» DIRECTIONS FOR THIS TASK: Could you please repeat all of the entries exactly as written?

─── DATASET EXTRACT

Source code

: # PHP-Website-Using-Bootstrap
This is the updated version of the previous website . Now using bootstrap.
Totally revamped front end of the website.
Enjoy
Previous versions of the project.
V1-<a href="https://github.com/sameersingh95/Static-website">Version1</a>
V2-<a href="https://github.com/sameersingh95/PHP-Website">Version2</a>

──────

» EXERCISE RESULT:
Source code

: # PHP-Website-Using-Bootstrap
This is the updated version of the previous website . Now using bootstrap.
Totally revamped front end of the website.
Enjoy
Previous versions of the project.
V1-<a href="https://github.com/sameersingh95/Static-website">Version1</a>
V2-<a href="https://github.com/sameersingh95/PHP-Website">Version2</a>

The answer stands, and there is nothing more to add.